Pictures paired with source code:

☆ ☆ ☆

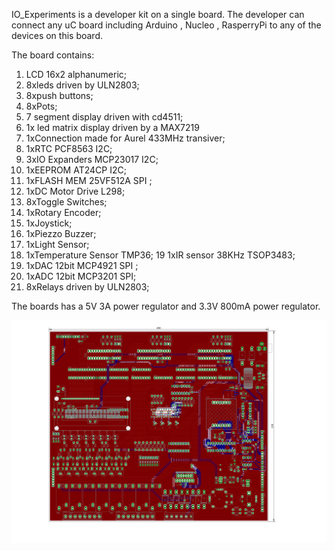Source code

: IO_Experiments is a developer kit on a single board. The developer can connect any uC board including Arduino , Nucleo , RasperryPi to any of the devices on this board.

The board contains:
1. LCD 16x2 alphanumeric;
2. 8xleds driven by ULN2803;
3. 8xpush buttons;
4. 8xPots;
5. 7 segment display driven with cd4511;
6. 1x led matrix display driven by a MAX7219
7. 1xConnection made for Aurel 433MHz transiver;
8. 1xRTC PCF8563 I2C;
9. 3xIO Expanders MCP23017 I2C;
10. 1xEEPROM AT24CP I2C;
11. 1xFLASH MEM 25VF512A SPI ;
12. 1xDC Motor Drive L298;
13. 8xToggle Switches;
14. 1xRotary Encoder;
15. 1xJoystick;
16. 1xPiezzo Buzzer;
17. 1xLight Sensor;
18. 1xTemperature Sensor TMP36;
19 1xIR sensor 38KHz TSOP3483;
10. 1xDAC 12bit MCP4921 SPI ;
11. 1xADC 12bit MCP3201 SPI;
12. 8xRelays driven by ULN2803;

The boards has a 5V 3A power regulator and 3.3V 800mA power regulator.

<img src="/IO_Experiment_Board.png" alt="IO_EXPERIMENT_BOARD"/>
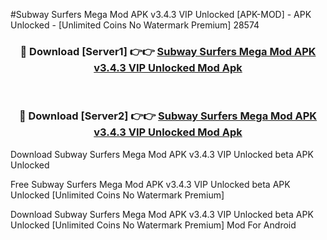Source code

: #Subway Surfers Mega Mod APK v3.4.3 VIP Unlocked [APK-MOD] - APK Unlocked - [Unlimited Coins No Watermark Premium] 28574



<div align="center">

<h3>🔴 Download [Server1] 👉👉 <a href="https://momento.my/?title=Subway_Surfers_Mega_Mod_APK_v3.4.3_VIP_Unlocked">Subway Surfers Mega Mod APK v3.4.3 VIP Unlocked Mod Apk</a></h3><br>

<h3>🔴 Download [Server2] 👉👉 <a href="https://momento.my/?title=Subway_Surfers_Mega_Mod_APK_v3.4.3_VIP_Unlocked">Subway Surfers Mega Mod APK v3.4.3 VIP Unlocked Mod Apk</a></h3>
</div>



Download Subway Surfers Mega Mod APK v3.4.3 VIP Unlocked beta APK Unlocked

Free Subway Surfers Mega Mod APK v3.4.3 VIP Unlocked beta APK Unlocked [Unlimited Coins No Watermark Premium]

Download Subway Surfers Mega Mod APK v3.4.3 VIP Unlocked beta APK Unlocked [Unlimited Coins No Watermark Premium] Mod For Android
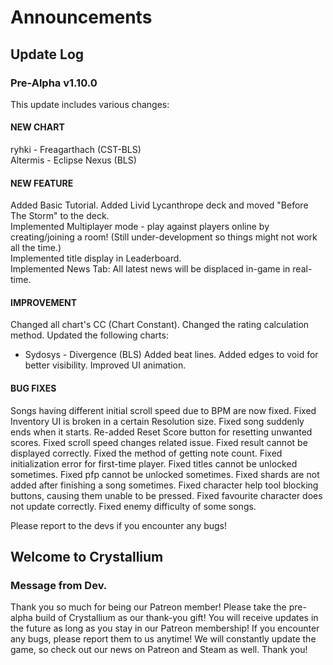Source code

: # Announcements

## Update Log
### Pre-Alpha v1.10.0

This update includes various changes:

#### NEW CHART
ryhki - Freagarthach (CST-BLS)  
Altermis - Eclipse Nexus (BLS)  


#### NEW FEATURE
Added Basic Tutorial.
Added Livid Lycanthrope deck and moved "Before The Storm" to the deck.  
Implemented Multiplayer mode - play against players online by creating/joining a room! (Still under-development so things might not work all the time.)  
Implemented title display in Leaderboard.  
Implemented News Tab: All latest news will be displaced in-game in real-time.  


#### IMPROVEMENT
Changed all chart's CC (Chart Constant).
Changed the rating calculation method.
Updated the following charts:
- Sydosys - Divergence (BLS)
Added beat lines.
Added edges to void for better visibility.
Improved UI animation.


#### BUG FIXES
Songs having different initial scroll speed due to BPM are now fixed.
Fixed Inventory UI is broken in a certain Resolution size.
Fixed song suddenly ends when it starts.
Re-added Reset Score button for resetting unwanted scores.
Fixed scroll speed changes related issue.
Fixed result cannot be displayed correctly.
Fixed the method of getting note count.
Fixed initialization error for first-time player.
Fixed titles cannot be unlocked sometimes.
Fixed pfp cannot be unlocked sometimes.
Fixed shards are not added after finishing a song sometimes.
Fixed character help tool blocking buttons, causing them unable to be pressed.
Fixed favourite character does not update correctly.
Fixed enemy difficulty of some songs.

Please report to the devs if you encounter any bugs!

## Welcome to Crystallium
### Message from Dev.

Thank you so much for being our Patreon member! Please take the pre-alpha build of Crystallium as our thank-you gift! You will receive updates in the future as long as you stay in our Patreon membership!
If you encounter any bugs, please report them to us anytime! We will constantly update the game, so check out our news on Patreon and Steam as well. Thank you!
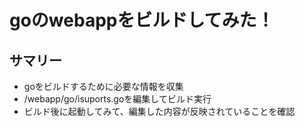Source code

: # goのwebappをビルドしてみた！
## サマリー
- goをビルドするために必要な情報を収集
- /webapp/go/isuports.goを編集してビルド実行
- ビルド後に起動してみて、編集した内容が反映されていることを確認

☆ ☆ ☆

WHAT IS BEING ASKED:
Among the entries above, find the line with "#### NEW CHART" and the line with "### Message from Dev."; give again exactly these two lines and all lines between them.

EXERCISE ANSWER:
#### NEW CHART
ryhki - Freagarthach (CST-BLS)  
Altermis - Eclipse Nexus (BLS)  


#### NEW FEATURE
Added Basic Tutorial.
Added Livid Lycanthrope deck and moved "Before The Storm" to the deck.  
Implemented Multiplayer mode - play against players online by creating/joining a room! (Still under-development so things might not work all the time.)  
Implemented title display in Leaderboard.  
Implemented News Tab: All latest news will be displaced in-game in real-time.  


#### IMPROVEMENT
Changed all chart's CC (Chart Constant).
Changed the rating calculation method.
Updated the following charts:
- Sydosys - Divergence (BLS)
Added beat lines.
Added edges to void for better visibility.
Improved UI animation.


#### BUG FIXES
Songs having different initial scroll speed due to BPM are now fixed.
Fixed Inventory UI is broken in a certain Resolution size.
Fixed song suddenly ends when it starts.
Re-added Reset Score button for resetting unwanted scores.
Fixed scroll speed changes related issue.
Fixed result cannot be displayed correctly.
Fixed the method of getting note count.
Fixed initialization error for first-time player.
Fixed titles cannot be unlocked sometimes.
Fixed pfp cannot be unlocked sometimes.
Fixed shards are not added after finishing a song sometimes.
Fixed character help tool blocking buttons, causing them unable to be pressed.
Fixed favourite character does not update correctly.
Fixed enemy difficulty of some songs.

Please report to the devs if you encounter any bugs!

## Welcome to Crystallium
### Message from Dev.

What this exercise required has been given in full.